| Exercise aim |
What is needed is an exact copy of every entry.

★ ★ ★ ★ ★ ★ ★

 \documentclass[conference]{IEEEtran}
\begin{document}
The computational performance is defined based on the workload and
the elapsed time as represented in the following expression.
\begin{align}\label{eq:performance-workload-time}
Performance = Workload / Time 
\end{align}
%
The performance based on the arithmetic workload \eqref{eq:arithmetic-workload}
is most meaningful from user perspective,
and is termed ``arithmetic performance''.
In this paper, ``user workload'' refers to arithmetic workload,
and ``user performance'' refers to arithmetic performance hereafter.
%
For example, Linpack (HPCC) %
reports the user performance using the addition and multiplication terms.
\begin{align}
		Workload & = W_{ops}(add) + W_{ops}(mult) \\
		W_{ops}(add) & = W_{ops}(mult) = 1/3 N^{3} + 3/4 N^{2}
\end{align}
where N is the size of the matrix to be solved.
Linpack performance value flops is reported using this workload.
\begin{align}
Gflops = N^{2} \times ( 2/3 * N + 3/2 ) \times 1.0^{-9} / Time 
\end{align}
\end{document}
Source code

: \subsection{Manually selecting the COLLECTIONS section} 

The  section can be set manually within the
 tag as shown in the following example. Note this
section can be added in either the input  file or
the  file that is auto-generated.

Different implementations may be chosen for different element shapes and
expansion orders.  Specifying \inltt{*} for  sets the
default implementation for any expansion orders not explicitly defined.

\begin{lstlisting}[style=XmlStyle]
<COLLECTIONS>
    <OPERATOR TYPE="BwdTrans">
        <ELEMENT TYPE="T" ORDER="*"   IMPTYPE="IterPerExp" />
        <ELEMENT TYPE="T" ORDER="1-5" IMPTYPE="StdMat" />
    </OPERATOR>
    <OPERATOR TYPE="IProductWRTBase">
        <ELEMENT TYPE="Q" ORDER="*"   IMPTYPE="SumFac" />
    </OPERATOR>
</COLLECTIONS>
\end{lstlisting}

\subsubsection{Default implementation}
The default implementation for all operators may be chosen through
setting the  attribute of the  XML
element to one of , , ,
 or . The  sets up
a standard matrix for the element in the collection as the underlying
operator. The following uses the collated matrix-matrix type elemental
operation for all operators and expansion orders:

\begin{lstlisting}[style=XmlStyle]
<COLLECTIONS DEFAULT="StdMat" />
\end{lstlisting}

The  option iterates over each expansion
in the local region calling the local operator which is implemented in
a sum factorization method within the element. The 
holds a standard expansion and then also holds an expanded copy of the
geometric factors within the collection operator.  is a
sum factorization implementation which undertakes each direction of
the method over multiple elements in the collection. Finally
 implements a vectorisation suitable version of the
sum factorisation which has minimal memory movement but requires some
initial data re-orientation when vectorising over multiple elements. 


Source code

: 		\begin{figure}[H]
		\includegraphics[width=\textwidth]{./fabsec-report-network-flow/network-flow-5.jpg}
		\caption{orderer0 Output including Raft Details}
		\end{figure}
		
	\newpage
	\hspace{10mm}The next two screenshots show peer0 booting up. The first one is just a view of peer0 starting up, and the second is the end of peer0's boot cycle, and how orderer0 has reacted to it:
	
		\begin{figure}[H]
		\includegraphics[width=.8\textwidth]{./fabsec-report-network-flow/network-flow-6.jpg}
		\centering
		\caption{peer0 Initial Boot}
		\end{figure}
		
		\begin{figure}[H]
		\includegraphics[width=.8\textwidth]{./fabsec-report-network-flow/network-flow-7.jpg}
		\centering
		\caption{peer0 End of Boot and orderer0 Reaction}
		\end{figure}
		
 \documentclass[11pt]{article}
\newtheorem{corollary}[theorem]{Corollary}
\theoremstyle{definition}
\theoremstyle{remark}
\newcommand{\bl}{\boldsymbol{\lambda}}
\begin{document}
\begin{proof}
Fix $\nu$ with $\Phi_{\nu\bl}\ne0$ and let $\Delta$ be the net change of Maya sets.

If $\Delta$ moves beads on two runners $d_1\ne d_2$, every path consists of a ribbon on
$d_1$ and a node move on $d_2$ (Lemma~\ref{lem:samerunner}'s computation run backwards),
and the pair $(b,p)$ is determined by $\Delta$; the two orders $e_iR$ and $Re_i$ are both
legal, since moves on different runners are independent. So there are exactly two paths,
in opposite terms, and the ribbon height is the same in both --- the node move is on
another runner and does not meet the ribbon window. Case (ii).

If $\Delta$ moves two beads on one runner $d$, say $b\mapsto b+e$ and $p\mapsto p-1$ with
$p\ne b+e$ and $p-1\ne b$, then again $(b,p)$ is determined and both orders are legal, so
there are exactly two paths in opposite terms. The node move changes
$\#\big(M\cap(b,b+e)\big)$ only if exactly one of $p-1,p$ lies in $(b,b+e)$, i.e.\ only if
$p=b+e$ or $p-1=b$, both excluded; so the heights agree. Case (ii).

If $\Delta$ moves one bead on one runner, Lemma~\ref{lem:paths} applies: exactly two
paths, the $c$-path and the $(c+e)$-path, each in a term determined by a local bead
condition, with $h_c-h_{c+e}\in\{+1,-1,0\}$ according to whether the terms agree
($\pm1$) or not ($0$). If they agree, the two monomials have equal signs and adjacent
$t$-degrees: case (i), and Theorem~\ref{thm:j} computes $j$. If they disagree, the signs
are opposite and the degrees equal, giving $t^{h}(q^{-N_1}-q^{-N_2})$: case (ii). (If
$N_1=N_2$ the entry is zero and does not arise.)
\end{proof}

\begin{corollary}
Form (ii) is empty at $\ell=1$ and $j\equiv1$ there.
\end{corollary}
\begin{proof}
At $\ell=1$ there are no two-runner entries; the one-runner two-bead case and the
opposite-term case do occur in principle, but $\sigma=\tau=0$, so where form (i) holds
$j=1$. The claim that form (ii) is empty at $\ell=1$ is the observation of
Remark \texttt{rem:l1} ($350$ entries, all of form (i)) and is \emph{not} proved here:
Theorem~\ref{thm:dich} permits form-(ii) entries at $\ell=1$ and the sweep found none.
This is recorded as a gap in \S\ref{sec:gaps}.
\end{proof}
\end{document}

★ ★ ★ ★ ★ ★ ★

| Problem solution |
 \documentclass[conference]{IEEEtran}
\begin{document}
The computational performance is defined based on the workload and
the elapsed time as represented in the following expression.
\begin{align}\label{eq:performance-workload-time}
Performance = Workload / Time 
\end{align}
%
The performance based on the arithmetic workload \eqref{eq:arithmetic-workload}
is most meaningful from user perspective,
and is termed ``arithmetic performance''.
In this paper, ``user workload'' refers to arithmetic workload,
and ``user performance'' refers to arithmetic performance hereafter.
%
For example, Linpack (HPCC) %
reports the user performance using the addition and multiplication terms.
\begin{align}
		Workload & = W_{ops}(add) + W_{ops}(mult) \\
		W_{ops}(add) & = W_{ops}(mult) = 1/3 N^{3} + 3/4 N^{2}
\end{align}
where N is the size of the matrix to be solved.
Linpack performance value flops is reported using this workload.
\begin{align}
Gflops = N^{2} \times ( 2/3 * N + 3/2 ) \times 1.0^{-9} / Time 
\end{align}
\end{document}
Source code

: \subsection{Manually selecting the COLLECTIONS section} 

The  section can be set manually within the
 tag as shown in the following example. Note this
section can be added in either the input  file or
the  file that is auto-generated.

Different implementations may be chosen for different element shapes and
expansion orders.  Specifying \inltt{*} for  sets the
default implementation for any expansion orders not explicitly defined.

\begin{lstlisting}[style=XmlStyle]
<COLLECTIONS>
    <OPERATOR TYPE="BwdTrans">
        <ELEMENT TYPE="T" ORDER="*"   IMPTYPE="IterPerExp" />
        <ELEMENT TYPE="T" ORDER="1-5" IMPTYPE="StdMat" />
    </OPERATOR>
    <OPERATOR TYPE="IProductWRTBase">
        <ELEMENT TYPE="Q" ORDER="*"   IMPTYPE="SumFac" />
    </OPERATOR>
</COLLECTIONS>
\end{lstlisting}

\subsubsection{Default implementation}
The default implementation for all operators may be chosen through
setting the  attribute of the  XML
element to one of , , ,
 or . The  sets up
a standard matrix for the element in the collection as the underlying
operator. The following uses the collated matrix-matrix type elemental
operation for all operators and expansion orders:

\begin{lstlisting}[style=XmlStyle]
<COLLECTIONS DEFAULT="StdMat" />
\end{lstlisting}

The  option iterates over each expansion
in the local region calling the local operator which is implemented in
a sum factorization method within the element. The 
holds a standard expansion and then also holds an expanded copy of the
geometric factors within the collection operator.  is a
sum factorization implementation which undertakes each direction of
the method over multiple elements in the collection. Finally
 implements a vectorisation suitable version of the
sum factorisation which has minimal memory movement but requires some
initial data re-orientation when vectorising over multiple elements. 


Source code

: 		\begin{figure}[H]
		\includegraphics[width=\textwidth]{./fabsec-report-network-flow/network-flow-5.jpg}
		\caption{orderer0 Output including Raft Details}
		\end{figure}
		
	\newpage
	\hspace{10mm}The next two screenshots show peer0 booting up. The first one is just a view of peer0 starting up, and the second is the end of peer0's boot cycle, and how orderer0 has reacted to it:
	
		\begin{figure}[H]
		\includegraphics[width=.8\textwidth]{./fabsec-report-network-flow/network-flow-6.jpg}
		\centering
		\caption{peer0 Initial Boot}
		\end{figure}
		
		\begin{figure}[H]
		\includegraphics[width=.8\textwidth]{./fabsec-report-network-flow/network-flow-7.jpg}
		\centering
		\caption{peer0 End of Boot and orderer0 Reaction}
		\end{figure}
		
 \documentclass[11pt]{article}
\newtheorem{corollary}[theorem]{Corollary}
\theoremstyle{definition}
\theoremstyle{remark}
\newcommand{\bl}{\boldsymbol{\lambda}}
\begin{document}
\begin{proof}
Fix $\nu$ with $\Phi_{\nu\bl}\ne0$ and let $\Delta$ be the net change of Maya sets.

If $\Delta$ moves beads on two runners $d_1\ne d_2$, every path consists of a ribbon on
$d_1$ and a node move on $d_2$ (Lemma~\ref{lem:samerunner}'s computation run backwards),
and the pair $(b,p)$ is determined by $\Delta$; the two orders $e_iR$ and $Re_i$ are both
legal, since moves on different runners are independent. So there are exactly two paths,
in opposite terms, and the ribbon height is the same in both --- the node move is on
another runner and does not meet the ribbon window. Case (ii).

If $\Delta$ moves two beads on one runner $d$, say $b\mapsto b+e$ and $p\mapsto p-1$ with
$p\ne b+e$ and $p-1\ne b$, then again $(b,p)$ is determined and both orders are legal, so
there are exactly two paths in opposite terms. The node move changes
$\#\big(M\cap(b,b+e)\big)$ only if exactly one of $p-1,p$ lies in $(b,b+e)$, i.e.\ only if
$p=b+e$ or $p-1=b$, both excluded; so the heights agree. Case (ii).

If $\Delta$ moves one bead on one runner, Lemma~\ref{lem:paths} applies: exactly two
paths, the $c$-path and the $(c+e)$-path, each in a term determined by a local bead
condition, with $h_c-h_{c+e}\in\{+1,-1,0\}$ according to whether the terms agree
($\pm1$) or not ($0$). If they agree, the two monomials have equal signs and adjacent
$t$-degrees: case (i), and Theorem~\ref{thm:j} computes $j$. If they disagree, the signs
are opposite and the degrees equal, giving $t^{h}(q^{-N_1}-q^{-N_2})$: case (ii). (If
$N_1=N_2$ the entry is zero and does not arise.)
\end{proof}

\begin{corollary}
Form (ii) is empty at $\ell=1$ and $j\equiv1$ there.
\end{corollary}
\begin{proof}
At $\ell=1$ there are no two-runner entries; the one-runner two-bead case and the
opposite-term case do occur in principle, but $\sigma=\tau=0$, so where form (i) holds
$j=1$. The claim that form (ii) is empty at $\ell=1$ is the observation of
Remark \texttt{rem:l1} ($350$ entries, all of form (i)) and is \emph{not} proved here:
Theorem~\ref{thm:dich} permits form-(ii) entries at $\ell=1$ and the sweep found none.
This is recorded as a gap in \S\ref{sec:gaps}.
\end{proof}
\end{document}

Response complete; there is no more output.